This is page twenty-two of my discussion on the Alex Jones film The Obama Deception. If you were linked here by mistake, please refer to page one of this article, which contains the introduction.
Senator Inhofe of Oklahoma, and Congressman Brad Sherman of California, amongst others, told the world that the entire Congress had been threatened with martial law by the White House and the Treasury Department if they didn't pass the so-called banker bailout bill.
The only way they can pass this bill is by creating and sustaining a panic atmosphere. That atmosphere is not justified. Many of us were told in private conversations that if we voted against this bill, on Monday that the sky would fall, the market would drop two or three thousand points the first day, another couple thousand the second day, and a few members were even told that there would be martial law in America if we voted "no". That's what I call fear mongering. Unjustified.

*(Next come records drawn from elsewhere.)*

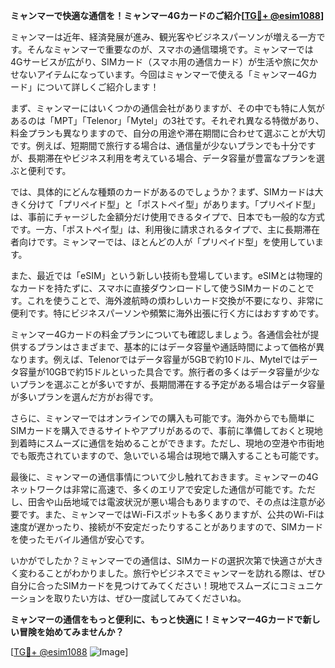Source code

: **ミャンマーで快適な通信を！ミャンマー4Gカードのご紹介[[TG💪+ @esim1088](https://t.me/s/esim1088)]**

ミャンマーは近年、経済発展が進み、観光客やビジネスパーソンが増える一方です。そんなミャンマーで重要なのが、スマホの通信環境です。ミャンマーでは4Gサービスが広がり、SIMカード（スマホ用の通信カード）が生活や旅に欠かせないアイテムになっています。今回はミャンマーで使える「ミャンマー4Gカード」について詳しくご紹介します！

まず、ミャンマーにはいくつかの通信会社がありますが、その中でも特に人気があるのは「MPT」「Telenor」「Mytel」の3社です。それぞれ異なる特徴があり、料金プランも異なりますので、自分の用途や滞在期間に合わせて選ぶことが大切です。例えば、短期間で旅行する場合は、通信量が少ないプランでも十分ですが、長期滞在やビジネス利用を考えている場合、データ容量が豊富なプランを選ぶと便利です。

では、具体的にどんな種類のカードがあるのでしょうか？まず、SIMカードは大きく分けて「プリペイド型」と「ポストペイ型」があります。「プリペイド型」は、事前にチャージした金額分だけ使用できるタイプで、日本でも一般的な方式です。一方、「ポストペイ型」は、利用後に請求されるタイプで、主に長期滞在者向けです。ミャンマーでは、ほとんどの人が「プリペイド型」を使用しています。

また、最近では「eSIM」という新しい技術も登場しています。eSIMとは物理的なカードを持たずに、スマホに直接ダウンロードして使うSIMカードのことです。これを使うことで、海外渡航時の煩わしいカード交換が不要になり、非常に便利です。特にビジネスパーソンや頻繁に海外出張に行く方にはおすすめです。

ミャンマー4Gカードの料金プランについても確認しましょう。各通信会社が提供するプランはさまざまで、基本的にはデータ容量や通話時間によって価格が異なります。例えば、Telenorではデータ容量が5GBで約10ドル、Mytelではデータ容量が10GBで約15ドルといった具合です。旅行者の多くはデータ容量が少ないプランを選ぶことが多いですが、長期間滞在する予定がある場合はデータ容量が多いプランを選んだ方がお得です。

さらに、ミャンマーではオンラインでの購入も可能です。海外からでも簡単にSIMカードを購入できるサイトやアプリがあるので、事前に準備しておくと現地到着時にスムーズに通信を始めることができます。ただし、現地の空港や市街地でも販売されていますので、急いでいる場合は現地で購入することも可能です。

最後に、ミャンマーの通信事情について少し触れておきます。ミャンマーの4Gネットワークは非常に高速で、多くのエリアで安定した通信が可能です。ただし、田舎や山岳地域では電波状況が悪い場合もありますので、その点は注意が必要です。また、ミャンマーではWi-Fiスポットも多くありますが、公共のWi-Fiは速度が遅かったり、接続が不安定だったりすることがありますので、SIMカードを使ったモバイル通信が安心です。

いかがでしたか？ミャンマーでの通信は、SIMカードの選択次第で快適さが大きく変わることがわかりました。旅行やビジネスでミャンマーを訪れる際は、ぜひ自分に合ったSIMカードを見つけてみてください！現地でスムーズにコミュニケーションを取りたい方は、ぜひ一度試してみてくださいね。

**ミャンマーの通信をもっと便利に、もっと快適に！ミャンマー4Gカードで新しい冒険を始めてみませんか？**

[[TG💪+ @esim1088](https://t.me/s/esim1088) ![Image](https://i.postimg.cc/Y0z9fWf4/image.png)]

Alex Jones absolutely loves to spin things to make them sound more fantastic and outrageous than they actually are. As I've asked numerous times in this film, if congress and the entire government is under control, why does it matter what people think of them? What does it matter if they don't want the banks in? Can't they do whatever they want if they run the world?
As I stated previously:
This is something else from 2008 about the bill above. Essentially there was panic by the Bush administration that if something wasn't done, then the market may simply collapse and cause social instability. Some people even thought the chaos would be so great that there'd have to be martial law. Of course, it never happened, but Alex Jones loves these marital law quotes, because for the last 15 years or so, he's been saying martial law is coming very soon. Obviously Alex Jones takes out the complete context of what the congressman was saying in order to imply that if the bill didn't pass there'd be a sort of coup.
The final version of the bill was kept secret from the Congress until minutes before the vote on October 3rd, 2008. The Federal Reserve had promised total transparency, that every dime would be accounted for.
What actually happened was the initial bailout bill was, not secret, but was rejected in the house by a narrow margin (228-205) on September 29th. The Senate debated and voted on a newly revised version of the bill and passed it 74-25; it was then, on October 2nd, sent to the House for consideration and was passed 263-171 on the 3rd. There were various provisions that were to help ensure some transparency, but the Federal Reserve never made a "promise" of anything.
To Democrats and Republicans who've opposed this plan, I say, step up to the plate, let's do what's right for the country at this time because the time to act is now. [Lapse]...to prevent the possibility of a crisis, turning into a catastrophe.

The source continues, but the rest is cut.